■ **WHAT NEEDS TO BE DONE**: Going through the data below, please show each line containing the string "configuration".

Records from a dataset
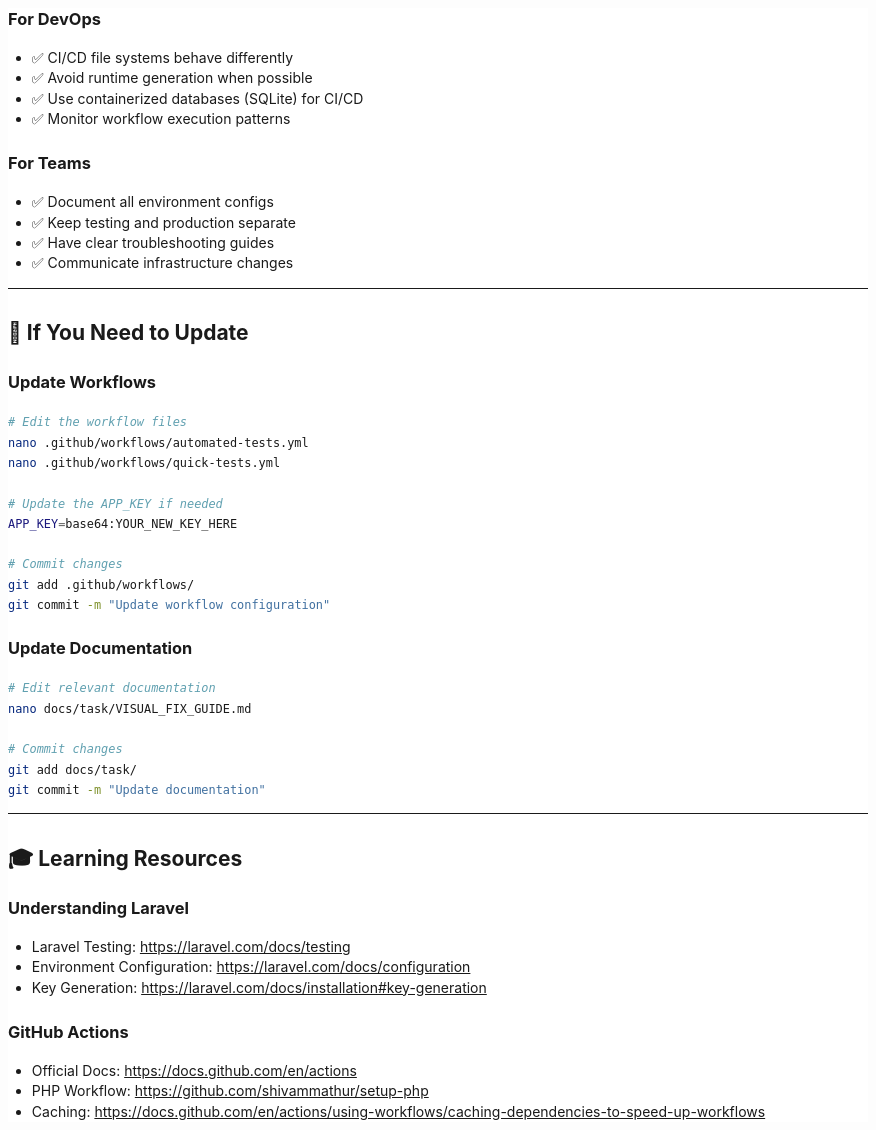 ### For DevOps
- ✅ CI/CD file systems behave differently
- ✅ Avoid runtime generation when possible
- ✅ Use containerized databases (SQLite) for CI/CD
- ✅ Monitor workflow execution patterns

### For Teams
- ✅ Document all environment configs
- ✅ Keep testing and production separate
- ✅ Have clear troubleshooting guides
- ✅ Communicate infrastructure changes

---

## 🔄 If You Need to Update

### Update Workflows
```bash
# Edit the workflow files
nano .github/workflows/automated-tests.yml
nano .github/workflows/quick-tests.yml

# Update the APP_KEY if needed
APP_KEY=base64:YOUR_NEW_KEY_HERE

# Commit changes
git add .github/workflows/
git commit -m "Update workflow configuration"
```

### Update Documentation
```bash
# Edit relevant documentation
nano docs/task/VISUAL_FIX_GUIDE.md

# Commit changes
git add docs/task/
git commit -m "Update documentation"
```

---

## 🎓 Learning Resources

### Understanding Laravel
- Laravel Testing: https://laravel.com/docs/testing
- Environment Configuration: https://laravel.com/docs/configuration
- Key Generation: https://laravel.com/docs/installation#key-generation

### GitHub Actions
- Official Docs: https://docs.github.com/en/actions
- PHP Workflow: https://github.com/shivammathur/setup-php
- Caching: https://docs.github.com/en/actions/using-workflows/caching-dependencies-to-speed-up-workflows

■ **WRITTEN RESPONSE**:
git commit -m "Update workflow configuration"
- Environment Configuration: https://laravel.com/docs/configuration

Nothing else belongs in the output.